Friday, February 10, 2012

the known and the unknown

Peter has had a restful, stable day in the ICU. He started it by initiating a phone conversation with an encouraging friend. The remainder of the day he has mostly rested.

We don’t know the cause of yesterday’s blood pressure drop. We do know that liver function continues to improve. Based on this and doctors’ recommendations, we (Peter’s kids: Irene, Joe, Janice and I) authorized an endoscopic procedure, scheduled for tomorrow afternoon. It may provide a clue about, and potentially a means to cauterize, an unknown lesion in his upper gastrointestinal tract (should there be one).

Acting on what we know, we approach the unknown.

The other day, Peter awoke and shared a dream. In it, Defense Secretary Leon Panetta was bombing some land. “Louie, we have to stop him,” Peter half-joked with Fr. Louie Vitale.

The other half was serious. We know the beast is poised to pounce. We know Secretary Panetta is being pressured to smother cities, towns and hamlets in Iran, Syria and God knows where else under bullets, bombs and mortars in our name or with our “foreign aid” munitions, to poison their creatures with kilotons of “depleted” uranium munitions in our name, and to terrorize their families in nighttime raids in our name – or to offer a few words of toothless disapproval, while someone else does these things.

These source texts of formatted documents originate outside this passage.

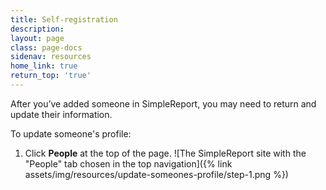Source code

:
 ```yaml
---
title: Self-registration
description:
layout: page
class: page-docs
sidenav: resources
home_link: true
return_top: 'true'
---
```


After you’ve added someone in SimpleReport, you may need to return and update their information.

To update someone's profile:

1. Click **People** at the top of the page.
![The SimpleReport site with the "People" tab chosen in the top navigation]({% link assets/img/resources/update-someones-profile/step-1.png %})

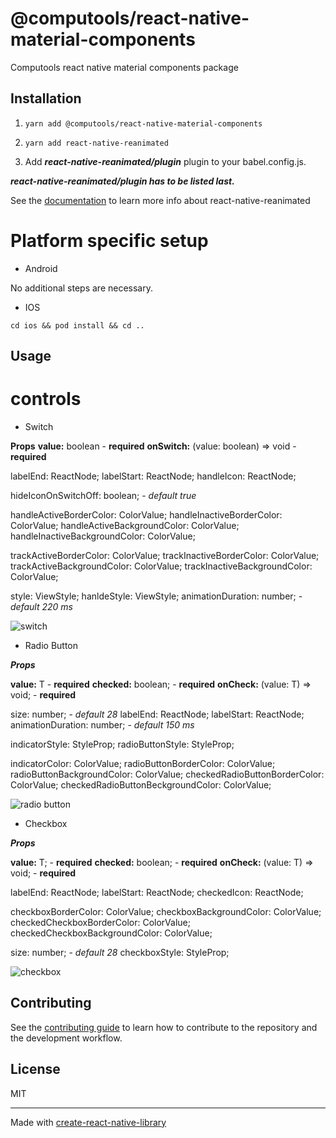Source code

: # @computools/react-native-material-components

Computools react native material components package

## Installation

1. ```yarn add @computools/react-native-material-components```

2. ```yarn add react-native-reanimated```

3. Add ***react-native-reanimated/plugin*** plugin to your babel.config.js.

***react-native-reanimated/plugin has to be listed last.***

See the [documentation](https://docs.swmansion.com/react-native-reanimated/) to learn more info about react-native-reanimated

# Platform specific setup

- Android

No additional steps are necessary.

- IOS

```cd ios && pod install && cd ..```

## Usage

# controls

- Switch

**Props**
**value:** boolean - **required**
**onSwitch:** (value: boolean) => void - **required**

labelEnd: ReactNode;
labelStart: ReactNode;
handleIcon: ReactNode;

hideIconOnSwitchOff: boolean; - _default true_

handleActiveBorderColor: ColorValue;
handleInactiveBorderColor: ColorValue;
handleActiveBackgroundColor: ColorValue;
handleInactiveBackgroundColor: ColorValue;

trackActiveBorderColor: ColorValue;
trackInactiveBorderColor: ColorValue;
trackActiveBackgroundColor: ColorValue;
trackInactiveBackgroundColor: ColorValue;

style: ViewStyle;
hanldeStyle: ViewStyle;
animationDuration: number; - _default 220 ms_

![switch](https://ik.imagekit.io/Computools/rn-material-components/switch.png?updatedAt=1704380348816)

- Radio Button

***Props***

**value:** T - **required**
**checked:** boolean; - **required**
**onCheck:** (value: T) => void; - **required**

size: number; - _default 28_
labelEnd: ReactNode;
labelStart: ReactNode;
animationDuration: number; - _default 150 ms_

indicatorStyle: StyleProp<ViewStyle>;
radioButtonStyle: StyleProp<ViewStyle>;

indicatorColor: ColorValue;
radioButtonBorderColor: ColorValue;
radioButtonBackgroundColor: ColorValue;
checkedRadioButtonBorderColor: ColorValue;
checkedRadioButtonBeckgroundColor: ColorValue;

![radio button](https://ik.imagekit.io/Computools/rn-material-components/radio-button.png?updatedAt=1704380348933)

- Checkbox

***Props***

**value:** T; - **required**
**checked:** boolean; - **required**
**onCheck:** (value: T) => void; - **required**

labelEnd: ReactNode;
labelStart: ReactNode;
checkedIcon: ReactNode;

checkboxBorderColor: ColorValue;
checkboxBackgroundColor: ColorValue;
checkedCheckboxBorderColor: ColorValue;
checkedCheckboxBackgroundColor: ColorValue;

size: number; - _default 28_
checkboxStyle: StyleProp<ViewStyle>;

![checkbox](https://ik.imagekit.io/Computools/rn-material-components/checkbox.png?updatedAt=1704380348884)


## Contributing

See the [contributing guide](CONTRIBUTING.md) to learn how to contribute to the repository and the development workflow.

## License

MIT

---

Made with [create-react-native-library](https://github.com/callstack/react-native-builder-bob)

We know not the day nor the hour, nor what forms of deceit, shame and brutality will confront those who dutifully dissent. But the unknowns must not stop us from acting on what we know. We know that war is wrong, that to prepare for, fund or supply war is sin, that Leon Panetta can be held accountable to the Gospel of Jesus* and that we have an opportunity to communicate clearly to him what actions he may and may not rightly authorize in our name.

Peacemaking requires acting amid many unknowns. One who reminds Christians that they must love their enemies does not know whose heart will be stirred. One who caringly corrects another after an interaction tainted by oppressive habit does not know what future harm they may have prevented. Farmers torn from their lands in Colombia or Indonesia who are jailed, threatened or killed for trying to bring their communities back do not know which beatitudes their risk and sacrifice fulfill. But in case others did not know, their actions show the hand of God is at work in the world.

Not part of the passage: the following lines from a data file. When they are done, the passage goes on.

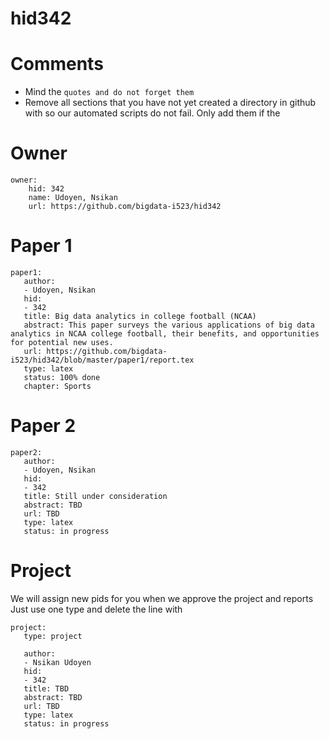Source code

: # hid342

# Comments

* Mind the ```quotes and do not forget them```
* Remove all sections that you have not yet created a directory in github with so our automated scripts do not fail. Only add them if the 

# Owner

```
owner:
    hid: 342
    name: Udoyen, Nsikan
    url: https://github.com/bigdata-i523/hid342
```

# Paper 1

```
paper1:
   author: 
   - Udoyen, Nsikan
   hid:
   - 342
   title: Big data analytics in college football (NCAA)
   abstract: This paper surveys the various applications of big data analytics in NCAA college football, their benefits, and opportunities for potential new uses.
   url: https://github.com/bigdata-i523/hid342/blob/master/paper1/report.tex
   type: latex
   status: 100% done
   chapter: Sports
```
   
# Paper 2

```
paper2:
   author: 
   - Udoyen, Nsikan
   hid:
   - 342
   title: Still under consideration
   abstract: TBD
   url: TBD
   type: latex
   status: in progress
```

# Project 

We will assign new pids for you when we approve the project and reports   
Just use one type and delete the line with 

```
project:
   type: project
   
   author: 
   - Nsikan Udoyen
   hid:
   - 342
   title: TBD
   abstract: TBD 
   url: TBD
   type: latex
   status: in progress
```
   
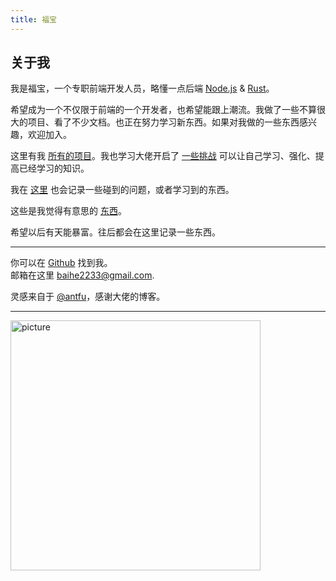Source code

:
 ```yaml
---
title: 福宝
---
```


## 关于我


我是福宝，一个专职前端开发人员，略懂一点后端 [Node.js](https://nodejs.org/zh-cn) & [Rust](https://www.rust-lang.org)。

希望成为一个不仅限于前端的一个开发者，也希望能跟上潮流。我做了一些不算很大的项目、看了不少文档。也正在努力学习新东西。如果对我做的一些东西感兴趣，欢迎加入。

这里有我 [所有的项目](/projects)。我也学习大佬开启了 [一些挑战](/challenges) 可以让自己学习、强化、提高已经学习的知识。

我在 [这里](/blogs) 也会记录一些碰到的问题，或者学习到的东西。

这些是我觉得有意思的 [东西](/bookmark)。

希望以后有天能暴富。往后都会在这里记录一些东西。

***

你可以在 [Github](https://github.com/FuBaooo) 找到我。<br/>
邮箱在这里 [baihe2233@gmail.com](mailto:baihe2233@gmail.com).<br />


灵感来自于 [@antfu](https://antfu.me/)，感谢大佬的博客。<br />

***

<a href="https://almanac.baii.icu">
  <img src="https://almanac.baii.icu/api/almanac/picture" alt="picture"  style="width: 400px;margin: 0 auto;">
</a>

*Defense Secretary Leon Panetta was raised in Catholic schools, received political science and law degrees from a Jesuit-run university, and has served on the Board of Directors of the National Leadership Roundtable on Church Management.

This post is written by Duane Ediger. He recognizes that it is a departure from those that preceded it and wishes to avoid any implication that its proclamations represent the views of any other particular family member or the family as a whole.